XHJP-FM

Santa María Tlahuitoltepec, Oaxaca; Mexico;
- Frequency: 107.9 FM
- Branding: Jën Poj

Programming
- Format: Community

Ownership
- Owner: Comunidad de Santa María Tlahuitoltepec, Mixe, Oaxaca

History
- First air date: August 7, 2001 December 6, 2004 (permit)
- Call sign meaning: JënPoj

Technical information
- ERP: 1.06 kW
- Transmitter coordinates: 17°05′44″N 96°03′44″W﻿ / ﻿17.09556°N 96.06222°W

Links
- Webcast: web.archive.org/web/20160502155330/http://jenpojradio.info/portal/

= XHJP-FM =

Indigenous radio station in Santa María Tlahuitoltepec, Oaxaca

XHJP-FM is a community radio station on 107.9 FM in Santa María Tlahuitoltepec, Oaxaca. It is known as Jën Poj (meaning "Winds of Fire" in Mixe) and is operated by Kukoj, A.C.

==History==
On August 7, 2001, Jënpoj Radio took to the air on 104.9 MHz, without a permit. It was closed by the SCT in 2002, spurring a permit application. On December 6, 2004, XHJP-FM 107.9 was permitted.
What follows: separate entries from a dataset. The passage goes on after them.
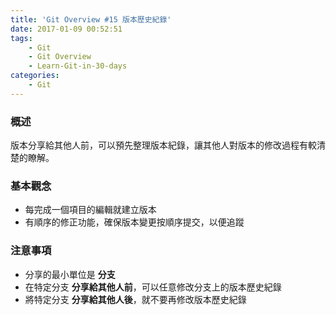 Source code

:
 ```yaml
---
title: 'Git Overview #15 版本歷史紀錄'
date: 2017-01-09 00:52:51
tags: 
    - Git
    - Git Overview
    - Learn-Git-in-30-days
categories:
    - Git
---
```

### 概述
版本分享給其他人前，可以預先整理版本紀錄，讓其他人對版本的修改過程有較清楚的瞭解。

<!-- more -->

### 基本觀念
- 每完成一個項目的編輯就建立版本
- 有順序的修正功能，確保版本變更按順序提交，以便追蹤


### 注意事項
- 分享的最小單位是 **分支**
- 在特定分支 **分享給其他人前**，可以任意修改分支上的版本歷史紀錄
- 將特定分支 **分享給其他人後**，就不要再修改版本歷史紀錄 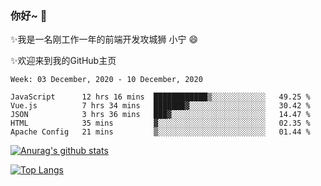 ### 你好~  👋

✨我是一名刚工作一年的前端开发攻城狮 小宁 😄

✨欢迎来到我的GitHub主页
<!--
**7148505/7148505** is a ✨ _special_ ✨ repository because its `README.md` (this file) appears on your GitHub profile.

Here are some ideas to get you started:

- 🔭 I’m currently working on ...
- 🌱 I’m currently learning ...
- 👯 I’m looking to collaborate on ...
- 🤔 I’m looking for help with ...
- 💬 Ask me about ...
- 📫 How to reach me: ...
- 😄 Pronouns: ...
- ⚡ Fun fact: ...
-->

<!--START_SECTION:waka-->
```text
Week: 03 December, 2020 - 10 December, 2020

JavaScript      12 hrs 16 mins  ████████████▒░░░░░░░░░░░░   49.25 % 
Vue.js          7 hrs 34 mins   ███████▓░░░░░░░░░░░░░░░░░   30.42 % 
JSON            3 hrs 36 mins   ███▓░░░░░░░░░░░░░░░░░░░░░   14.47 % 
HTML            35 mins         ▓░░░░░░░░░░░░░░░░░░░░░░░░   02.35 % 
Apache Config   21 mins         ▒░░░░░░░░░░░░░░░░░░░░░░░░   01.44 % 
```
<!--END_SECTION:waka-->

[![Anurag's github stats](https://github-readme-stats.vercel.app/api?username=ZhangNing-debug)](https://github.com/anuraghazra/github-readme-stats)

[![Top Langs](https://github-readme-stats.vercel.app/api/top-langs/?username=ZhangNing-debug&layout=compact)](https://github.com/anuraghazra/github-readme-stats)
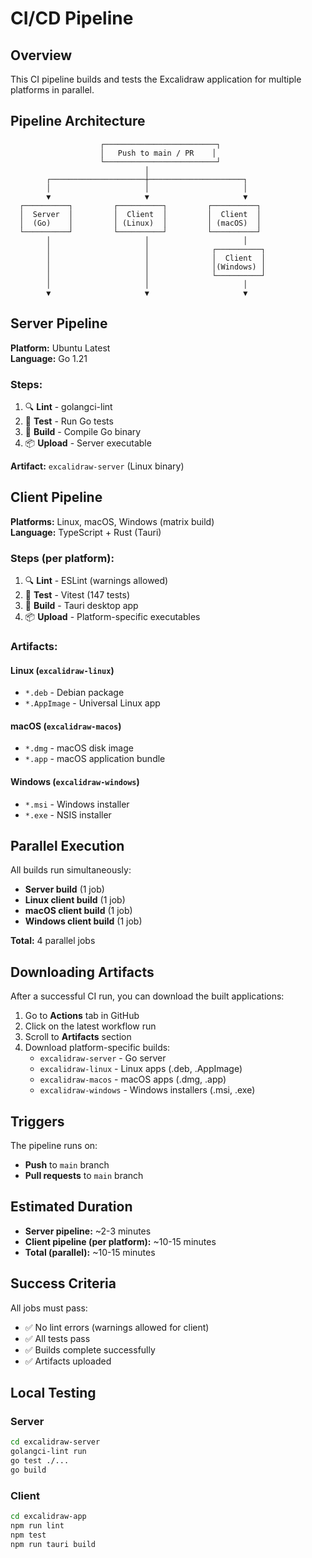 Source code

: # CI/CD Pipeline

## Overview

This CI pipeline builds and tests the Excalidraw application for multiple platforms in parallel.

## Pipeline Architecture

```
                    ┌─────────────────────────┐
                    │   Push to main / PR    │
                    └─────────────────────────┘
                              │
        ┌─────────────────────┼─────────────────────┐
        │                     │                     │
        ▼                     ▼                     ▼
  ┌──────────┐         ┌──────────┐         ┌──────────┐
  │  Server  │         │  Client  │         │  Client  │
  │  (Go)    │         │ (Linux)  │         │ (macOS)  │
  └──────────┘         └──────────┘         └──────────┘
        │                     │                     │
        │                     │              ┌──────────┐
        │                     │              │  Client  │
        │                     │              │(Windows) │
        │                     │              └──────────┘
        │                     │                     │
        ▼                     ▼                     ▼
```

## Server Pipeline

**Platform:** Ubuntu Latest  
**Language:** Go 1.21

### Steps:

1. 🔍 **Lint** - golangci-lint
2. 🧪 **Test** - Run Go tests
3. 🔨 **Build** - Compile Go binary
4. 📦 **Upload** - Server executable

**Artifact:** `excalidraw-server` (Linux binary)

## Client Pipeline

**Platforms:** Linux, macOS, Windows (matrix build)  
**Language:** TypeScript + Rust (Tauri)

### Steps (per platform):

1. 🔍 **Lint** - ESLint (warnings allowed)
2. 🧪 **Test** - Vitest (147 tests)
3. 🔨 **Build** - Tauri desktop app
4. 📦 **Upload** - Platform-specific executables

### Artifacts:

#### Linux (`excalidraw-linux`)

- `*.deb` - Debian package
- `*.AppImage` - Universal Linux app

#### macOS (`excalidraw-macos`)

- `*.dmg` - macOS disk image
- `*.app` - macOS application bundle

#### Windows (`excalidraw-windows`)

- `*.msi` - Windows installer
- `*.exe` - NSIS installer

## Parallel Execution

All builds run simultaneously:

- **Server build** (1 job)
- **Linux client build** (1 job)
- **macOS client build** (1 job)
- **Windows client build** (1 job)

**Total:** 4 parallel jobs

## Downloading Artifacts

After a successful CI run, you can download the built applications:

1. Go to **Actions** tab in GitHub
2. Click on the latest workflow run
3. Scroll to **Artifacts** section
4. Download platform-specific builds:
   - `excalidraw-server` - Go server
   - `excalidraw-linux` - Linux apps (.deb, .AppImage)
   - `excalidraw-macos` - macOS apps (.dmg, .app)
   - `excalidraw-windows` - Windows installers (.msi, .exe)

## Triggers

The pipeline runs on:

- **Push** to `main` branch
- **Pull requests** to `main` branch

## Estimated Duration

- **Server pipeline:** ~2-3 minutes
- **Client pipeline (per platform):** ~10-15 minutes
- **Total (parallel):** ~10-15 minutes

## Success Criteria

All jobs must pass:

- ✅ No lint errors (warnings allowed for client)
- ✅ All tests pass
- ✅ Builds complete successfully
- ✅ Artifacts uploaded

## Local Testing

### Server

```bash
cd excalidraw-server
golangci-lint run
go test ./...
go build
```

### Client

```bash
cd excalidraw-app
npm run lint
npm test
npm run tauri build
```
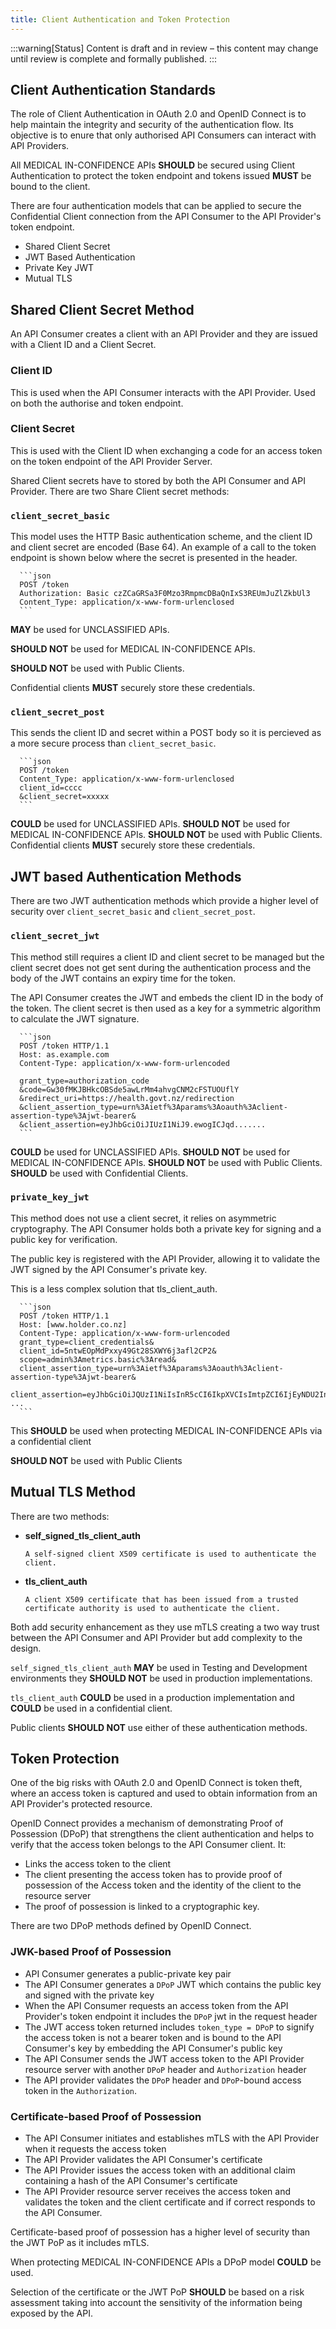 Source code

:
 ```yaml
---
title: Client Authentication and Token Protection
---
```


:::warning[Status]
Content is draft and in review – this content may change until review is complete and formally published.
:::

## Client Authentication Standards

The role of Client Authentication in OAuth 2.0 and OpenID Connect is to help maintain the integrity and security of the authentication flow. Its objective is to enure that only authorised API Consumers can interact with API Providers.

All MEDICAL IN-CONFIDENCE APIs **SHOULD** be secured using Client Authentication to protect the token endpoint and tokens issued **MUST** be bound to the client.

There are four authentication models that can be applied to secure the Confidential Client connection from the API Consumer to the API Provider's token endpoint.

- Shared Client Secret
- JWT Based Authentication
- Private Key JWT
- Mutual TLS

## Shared Client Secret Method

An API Consumer creates a client with an API Provider and they are issued with a Client ID and a Client Secret.

### Client ID

This is used when the API Consumer interacts with the API Provider. Used on both the authorise and token endpoint.

### Client Secret

This is used with the Client ID when exchanging a code for an access token on the token endpoint of the API Provider Server.

Shared Client secrets have to stored by both the API Consumer and API Provider. There are two Share Client secret methods:

### `client_secret_basic`

This model uses the HTTP Basic authentication scheme, and the client ID and client secret are encoded (Base 64). An example of a call to the token endpoint is shown below where the secret is presented in the header.

<!-- cspell:disable -->

      ```json
      POST /token
      Authorization: Basic czZCaGRSa3F0Mzo3RmpmcDBaQnIxS3REUmJuZlZkbUl3
      Content_Type: application/x-www-form-urlenclosed
      ```
**MAY** be used for UNCLASSIFIED APIs.

**SHOULD NOT** be used for MEDICAL IN-CONFIDENCE APIs.

**SHOULD NOT** be used with Public Clients.

Confidential clients **MUST** securely store these credentials.

### `client_secret_post`

This sends the client ID and secret within a POST body so it is percieved as a more secure process than `client_secret_basic`.

<!-- cspell:disable -->
      ```json
      POST /token
      Content_Type: application/x-www-form-urlenclosed
      client_id=cccc
      &client_secret=xxxxx
      ```

<!-- cspell:enable -->

**COULD** be used for UNCLASSIFIED APIs.
**SHOULD NOT** be used for MEDICAL IN-CONFIDENCE APIs.
**SHOULD NOT** be used with Public Clients.
Confidential clients **MUST** securely store these credentials.

## JWT based Authentication Methods

There are two JWT authentication methods which provide a higher level of security over `client_secret_basic` and `client_secret_post`.

### `client_secret_jwt`

This method still requires a client ID and client secret to be managed but the client secret does not get sent during the authentication process and the body of the JWT contains an expiry time for the token.

The API Consumer creates the JWT and embeds the client ID in the body of the token. The client secret is then used as a key for a symmetric algorithm to calculate the JWT signature.

<!-- cspell:disable -->

      ```json
      POST /token HTTP/1.1
      Host: as.example.com
      Content-Type: application/x-www-form-urlencoded

      grant_type=authorization_code
      &code=Gw30fMKJBHkcOBSde5awLrMm4ahvgCNM2cFSTUOUflY
      &redirect_uri=https://health.govt.nz/redirection
      &client_assertion_type=urn%3Aietf%3Aparams%3Aoauth%3Aclient-assertion-type%3Ajwt-bearer&
      &client_assertion=eyJhbGciOiJIUzI1NiJ9.ewogICJqd.......
      ```
<!-- cspell:enable -->

**COULD** be used for UNCLASSIFIED APIs.
**SHOULD NOT** be used for MEDICAL IN-CONFIDENCE APIs.
**SHOULD NOT** be used with Public Clients.
**SHOULD** be used with Confidential Clients.

### `private_key_jwt`

This method does not use a client secret, it relies on asymmetric cryptography. The API Consumer holds both a private key for signing and a public key for verification.

The public key is registered with the API Provider, allowing it to validate the JWT signed by the API Consumer's private key.

This is a less complex solution that tls_client_auth.

<!-- cspell:disable -->

      ```json
      POST /token HTTP/1.1
      Host: [www.holder.co.nz]
      Content-Type: application/x-www-form-urlencoded
      grant_type=client_credentials&
      client_id=5ntwEOpMdPxxy49Gt28SXWY6j3afl2CP2&
      scope=admin%3Ametrics.basic%3Aread&
      client_assertion_type=urn%3Aietf%3Aparams%3Aoauth%3Aclient-assertion-type%3Ajwt-bearer&
      client_assertion=eyJhbGciOiJQUzI1NiIsInR5cCI6IkpXVCIsImtpZCI6IjEyNDU2In0.ey ...
      ```
<!-- cspell:enable -->

This **SHOULD** be used when protecting MEDICAL IN-CONFIDENCE APIs via a confidential client

**SHOULD NOT** be used with Public Clients

## Mutual TLS Method

There are two methods:

- **self_signed_tls_client_auth**

      A self-signed client X509 certificate is used to authenticate the client.

- **tls_client_auth**

      A client X509 certificate that has been issued from a trusted certificate authority is used to authenticate the client.

Both add security enhancement as they use mTLS creating a two way trust between the API Consumer and API Provider but add complexity to the design.

`self_signed_tls_client_auth` **MAY** be used in Testing and Development environments they **SHOULD NOT** be used in production implementations.

`tls_client_auth` **COULD** be used in a production implementation and **COULD** be used in a confidential client.

Public clients **SHOULD NOT** use either of these authentication methods.

## Token Protection

One of the big risks with OAuth 2.0 and OpenID Connect is token theft, where an access token is captured and used to obtain information from an API Provider's protected resource.

OpenID Connect provides a mechanism of demonstrating Proof of Possession (DPoP) that strengthens the client authentication and helps to verify that the access token belongs to the API Consumer client. It:

- Links the access token to the client
- The client presenting the access token has to provide proof of possession of the Access token and the identity of the client to the resource server
- The proof of possession is linked to a cryptographic key.

There are two DPoP methods defined by OpenID Connect.

### JWK-based Proof of Possession

- API Consumer generates a public-private key pair
- The API Consumer generates a `DPoP` JWT which contains the public key and signed with the private key
- When the API Consumer requests an access token from the API Provider's token endpoint it includes the `DPoP` jwt in the request header
- The JWT access token returned includes `token_type = DPoP` to signify the access token is not a bearer token and is bound to the API Consumer's key by embedding the API Consumer's public key
- The API Consumer sends the JWT access token to the API Provider resource server with another `DPoP` header and `Authorization` header
- The API provider validates the `DPoP` header and `DPoP`-bound access token in the `Authorization`.

### Certificate-based Proof of Possession

- The API Consumer initiates and establishes mTLS with the API Provider when it requests the access token
- The API Provider validates the API Consumer's certificate
- The API Provider issues the access token with an additional claim containing a hash of the API Consumer's certificate
- The API Provider resource server receives the access token and validates the token and the client certificate and if correct responds to the API Consumer.

Certificate-based proof of possession has a higher level of security than the JWT PoP as it includes mTLS.

When protecting MEDICAL IN-CONFIDENCE APIs a DPoP model **COULD** be used.

Selection of the certificate or the JWT PoP **SHOULD** be based on a risk assessment taking into account the sensitivity of the information being exposed by the API.
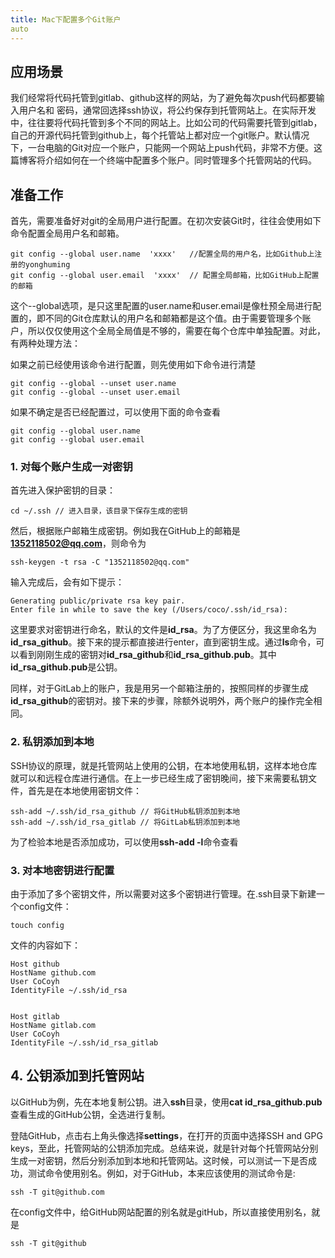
 ```yaml
---
title: Mac下配置多个Git账户
auto
---
```


## 应用场景
 
 我们经常将代码托管到gitlab、github这样的网站，为了避免每次push代码都要输入用户名和 密码，通常回选择ssh协议，将公约保存到托管网站上。在实际开发中，往往要将代码托管到多个不同的网站上。比如公司的代码需要托管到gitlab，自己的开源代码托管到github上，每个托管站上都对应一个git账户。默认情况下，一台电脑的Git对应一个账户，只能网一个网站上push代码，非常不方便。这篇博客将介绍如何在一个终端中配置多个账户。同时管理多个托管网站的代码。


 ## 准备工作

 首先，需要准备好对git的全局用户进行配置。在初次安装Git时，往往会使用如下命令配置全局用户名和邮箱。

 ```
 git config --global user.name  'xxxx'   //配置全局的用户名，比如Github上注册的yonghuming
 git config --global user.email  'xxxx'  // 配置全局邮箱，比如GitHub上配置的邮箱
```
 这个--global选项，是只这里配置的user.name和user.email是像杜预全局进行配置的，即不同的Git仓库默认的用户名和邮箱都是这个值。由于需要管理多个账户，所以仅仅使用这个全局全局值是不够的，需要在每个仓库中单独配置。对此，有两种处理方法：

 如果之前已经使用该命令进行配置，则先使用如下命令进行清楚

 ```
git config --global --unset user.name
git config --global --unset user.email
 ```

 如果不确定是否已经配置过，可以使用下面的命令查看

```
git config --global user.name
git config --global user.email
```

### 1. 对每个账户生成一对密钥

首先进入保护密钥的目录：
```
cd ~/.ssh // 进入目录，该目录下保存生成的密钥
```

然后，根据账户邮箱生成密钥。例如我在GitHub上的邮箱是**1352118502@qq.com**，则命令为

```
ssh-keygen -t rsa -C "1352118502@qq.com"
```

输入完成后，会有如下提示：
```
Generating public/private rsa key pair.
Enter file in while to save the key (/Users/coco/.ssh/id_rsa):
```

这里要求对密钥进行命名，默认的文件是**id_rsa**。为了方便区分，我这里命名为**id_rsa_github**。接下来的提示都直接进行enter，直到密钥生成。通过**ls**命令，可以看到刚刚生成的密钥对**id_rsa_github**和**id_rsa_github.pub**。其中**id_rsa_github.pub**是公钥。

同样，对于GitLab上的账户，我是用另一个邮箱注册的，按照同样的步骤生成**id_rsa_github**的密钥对。接下来的步骤，除额外说明外，两个账户的操作完全相同。

### 2. 私钥添加到本地

SSH协议的原理，就是托管网站上使用的公钥，在本地使用私钥，这样本地仓库就可以和远程仓库进行通信。在上一步已经生成了密钥晚间，接下来需要私钥文件，首先是在本地使用密钥文件：

```
ssh-add ~/.ssh/id_rsa_github // 将GitHub私钥添加到本地
ssh-add ~/.ssh/id_rsa_gitlab // 将GitLab私钥添加到本地
```

为了检验本地是否添加成功，可以使用**ssh-add -l**命令查看 

### 3. 对本地密钥进行配置

由于添加了多个密钥文件，所以需要对这多个密钥进行管理。在.ssh目录下新建一个config文件：

```
touch config
```
文件的内容如下：

```
Host github
HostName github.com
User CoCoyh
IdentityFile ~/.ssh/id_rsa


Host gitlab
HostName gitlab.com
User CoCoyh
IdentityFile ~/.ssh/id_rsa_gitlab
```

## 4. 公钥添加到托管网站

以GitHub为例，先在本地复制公钥。进入**ssh**目录，使用**cat id_rsa_github.pub**查看生成的GitHub公钥，全选进行复制。

登陆GitHub，点击右上角头像选择**settings**，在打开的页面中选择SSH and GPG keys，至此，托管网站的公钥添加完成。总结来说，就是针对每个托管网站分别生成一对密钥，然后分别添加到本地和托管网站。这时候，可以测试一下是否成功，测试命令使用别名。例如，对于GitHub，本来应该使用的测试命令是:

```
ssh -T git@github.com
```
在config文件中，给GitHub网站配置的别名就是gitHub，所以直接使用别名，就是

```
ssh -T git@github
```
In 2016, Jën Poj Radio asked to have its permit transferred to a social-indigenous concession. The change, approved by the IFT in July 2016, required the transfer of the permit from the civil association formed to hold it, Kukoj, A.C., to the Indigenous Community of Santa María Tlahuitoltepec, Mixe, Oaxaca.